La planchas de las que José tradujo el Libro de Mormón se conocen como las “las planchas de oro” y las “planchas doradas” indistintamente ya que no se conoce con exactitud de que estaban hechas. (El término “Biblia de oro” también se utiliza pero con una connotación negativa.) Las críticas se orientan a lo expresado por José debido a que parece haber contradicciones históricas en cuanto a que si las planchas fueron realmente hechas de oro puro.
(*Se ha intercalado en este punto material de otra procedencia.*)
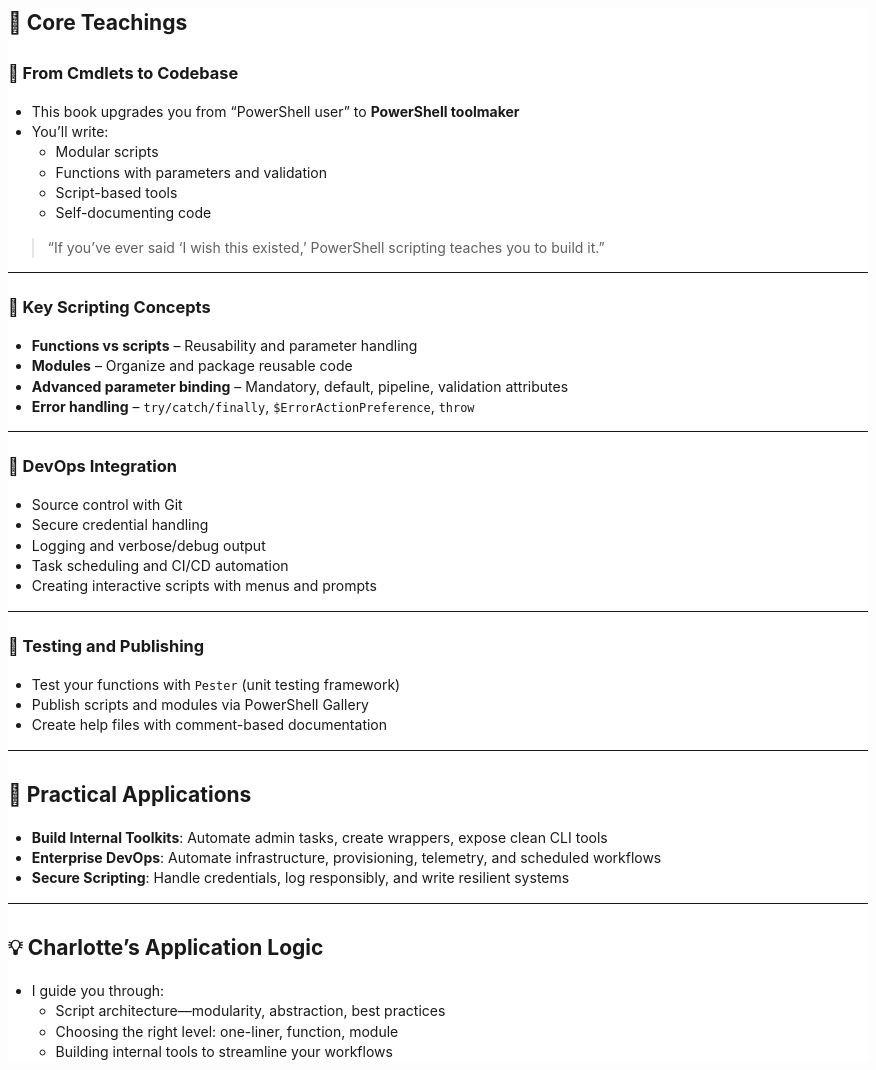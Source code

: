## 🧠 Core Teachings

### 🧰 From Cmdlets to Codebase
- This book upgrades you from “PowerShell user” to **PowerShell toolmaker**
- You’ll write:
  - Modular scripts
  - Functions with parameters and validation
  - Script-based tools
  - Self-documenting code

> “If you’ve ever said ‘I wish this existed,’ PowerShell scripting teaches you to build it.”

---

### 🧱 Key Scripting Concepts
- **Functions vs scripts** – Reusability and parameter handling
- **Modules** – Organize and package reusable code
- **Advanced parameter binding** – Mandatory, default, pipeline, validation attributes
- **Error handling** – `try/catch/finally`, `$ErrorActionPreference`, `throw`

---

### 🔄 DevOps Integration
- Source control with Git
- Secure credential handling
- Logging and verbose/debug output
- Task scheduling and CI/CD automation
- Creating interactive scripts with menus and prompts

---

### 🧪 Testing and Publishing
- Test your functions with `Pester` (unit testing framework)
- Publish scripts and modules via PowerShell Gallery
- Create help files with comment-based documentation

---

## 🧬 Practical Applications

- **Build Internal Toolkits**: Automate admin tasks, create wrappers, expose clean CLI tools
- **Enterprise DevOps**: Automate infrastructure, provisioning, telemetry, and scheduled workflows
- **Secure Scripting**: Handle credentials, log responsibly, and write resilient systems

---

## 💡 Charlotte’s Application Logic

- I guide you through:
  - Script architecture—modularity, abstraction, best practices
  - Choosing the right level: one-liner, function, module
  - Building internal tools to streamline your workflows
La narración escrita de José menciona “planchas de oro,” pero otras veces solamente dice que “tenían apariencia de oro”. Existe mucha especulación en cuanto a si las planchas de oro estaban hechas de oro “puro”, en lugar de una aleación; ya que si hubieran sido de oro puro probablemente habrían sido demasiado pesadas para que alguien las pudiera cargar.
De cualquier forma, las planchas de oro siguen siendo una curiosidad de la religión mormona y un símbolo de las obras milagrosas del Señor.
La recepción de las Planchas
En 1820, José Smith tuvo su Primera Visión en la que vio a Dios el Padre y a Jesucristo. Unos años después fue visitado por un ángel que se identificó a sí mismo como Moroni y le habló de un registro antiguo. A José se le mostró la ubicación de las planchas de oro en esta visión. Después de cuatro visitas anuales del ángel Moroni, a José Smith se le confió las planchas y el Urim y Tumim para realizar la traducción.Las planchas de oro se recibieron en horas de la mañana del 22 de septiembre de 1827 (como 8 meses después de su matrimonio con Emma Hale el 18 de Enero). José se prestó un caballo y un vagón de un tal Sr. Knight. En el cerro Cumorah se reunió con Moroni, quien le dio instrucciones finales y una advertencia, “que yo sería responsable de ellas; que si las descuidaba y las perdía, o por cualquier otra negligencia mía, sería desechado; pero que si hacía todos mis esfuerzos para conservarlas hasta que, el mensajero, viniera a pedirlas, serían protegidas.”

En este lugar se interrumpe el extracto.